MAGISTRATES COURT of TASMANIA
CORONIAL DIVISION Record of Investigation into Death (Without Inquest) Coroners Act 1995 Coroners Rules 2006 Rule 11 I, Simon Cooper, Coroner, having investigated the death of Ronald Reginald Slatter Find, pursuant to Section 28(1) of the Coroners Act 1995, that a) The identity of the deceased is Ronald Reginald Slatter; b) Mr Slatter died following a fall in which he sustained a fracture of the neck of his right femur; c) The cause of Mr Slatter’s death was Alzheimer’s Dementia; and d) Mr Slatter died, aged 93 years, on 22 July 2022 at the Mersey Community Hospital, Latrobe, Tasmania.
In making the above findings I have had regard to the evidence gained in the investigation into Mr Slatter’s death. The evidence includes:
• Police Report of Death for the Coroner;
• Medical Records – Tasmanian Health Service (including Medical Certification of Cause of Death);
• Report – Dr Andrew S Reid, Forensic Pathologist; and
• Report – Dr Anthony J Bell, Medical Advisor to the Coronial Division.
Circumstances of death Mr Slatter died in the Mersey Community Hospital on 22 July 2022. He had been in that hospital since 10 May 2022 when he was taken for assessment due to his declining health. He never left. Whilst in the Mersey Community Hospital he contracted Covid 19, but that was not a factor in his death.
On 1 July 2022, Mr Slatter suffered a fall from a chair in the presence of a nurse.
In the fall, Mr Slatter sustained a fracture to the right neck of his femur. He was transferred to the North West Regional Hospital at Burnie where he underwent surgery to repair the fracture.
He was transferred back to the Mersey Community Hospital but he continued to decline and died on 22 July 2022. Regrettably, and in error, a Medical Certificate of Cause of Death (MCCD) was issued by a doctor at the Mersey Community Hospital. That MCCD identified the cause of Mr Slatter’s death as Alzheimer’s dementia, but completely omitted any reference to the fall on 1 July 2022 in which Mr Slatter had sustained a fracture of his hip. It is unclear why the doctor omitted that information. They may not have known about it, although that it had occurred and at least contributed to his death was something plainly obvious from even the most cursory examination of Mr Slatter’s medical records.

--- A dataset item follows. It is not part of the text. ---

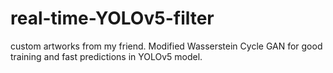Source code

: # real-time-YOLOv5-filter
custom artworks from my friend. Modified Wasserstein Cycle GAN for good training and fast predictions in YOLOv5 model.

The fact that Mr Slatter’s death had not been reported as required by the Coroners Act 1995 was identified in late September 2022 following an internal review. The matter was duly reported. By then, of course, no autopsy could be carried out and other investigations were potentially compromised.
In any event, I asked Dr Andrew S Reid, the State Forensic Pathologist and Dr Anthony J Bell, the Medical Advisor to the Coronial Division, to review Mr Slatter’s medical records and provide me with reports. Both did so and their reports are the basis of the formal findings pursuant to section 28 (1) of the Coroners Act 1995 that I made at the beginning of this finding.
Conclusion I am satisfied that there are no suspicious circumstances associated with Mr Slatter’s death.
There seems to me no issue in relation to his care whilst an inpatient at the Mersey Community Hospital.
Nonetheless the failure on the part of the Mersey Community Hospital to report the fact of Mr Slatter’s death in accordance with the requirements of the Coroners Act 1995 is to be regretted.
A reportable death in this state means, relevantly, a death: “That appears to have been unexpected, unnatural or violent or to have resulted directly or indirectly from an accident or injury.”1 [Emphasis added].
1 See section 3 of the Coroners Act 1995.
The obligation to report a death to the Coroner is a personal one and the failure to do so amounts to an offence.2 As things happened, the Coronial investigation in relation to Mr Slatter’s death was not materially compromised by the failure on the part of the responsible staff at the Mersey Community Hospital to ensure his death was reported in accordance with the law.
However, that was simply fortunate.
Comments and Recommendations The circumstances of Mr Slatter’s death to require me to comment pursuant to Section 28 of the Coroners Act 1995 that it is important all members of the medical staff of all hospitals familiarise themselves with the requirements under the Coroners Act 1995.
I convey my sincere condolences to the family and loved ones of Mr Slatter.
Dated: 2 August 2023 at Hobart, in the State of Tasmania.
Simon Cooper Coroner 2 Section 19 of the Coroners Act 1995.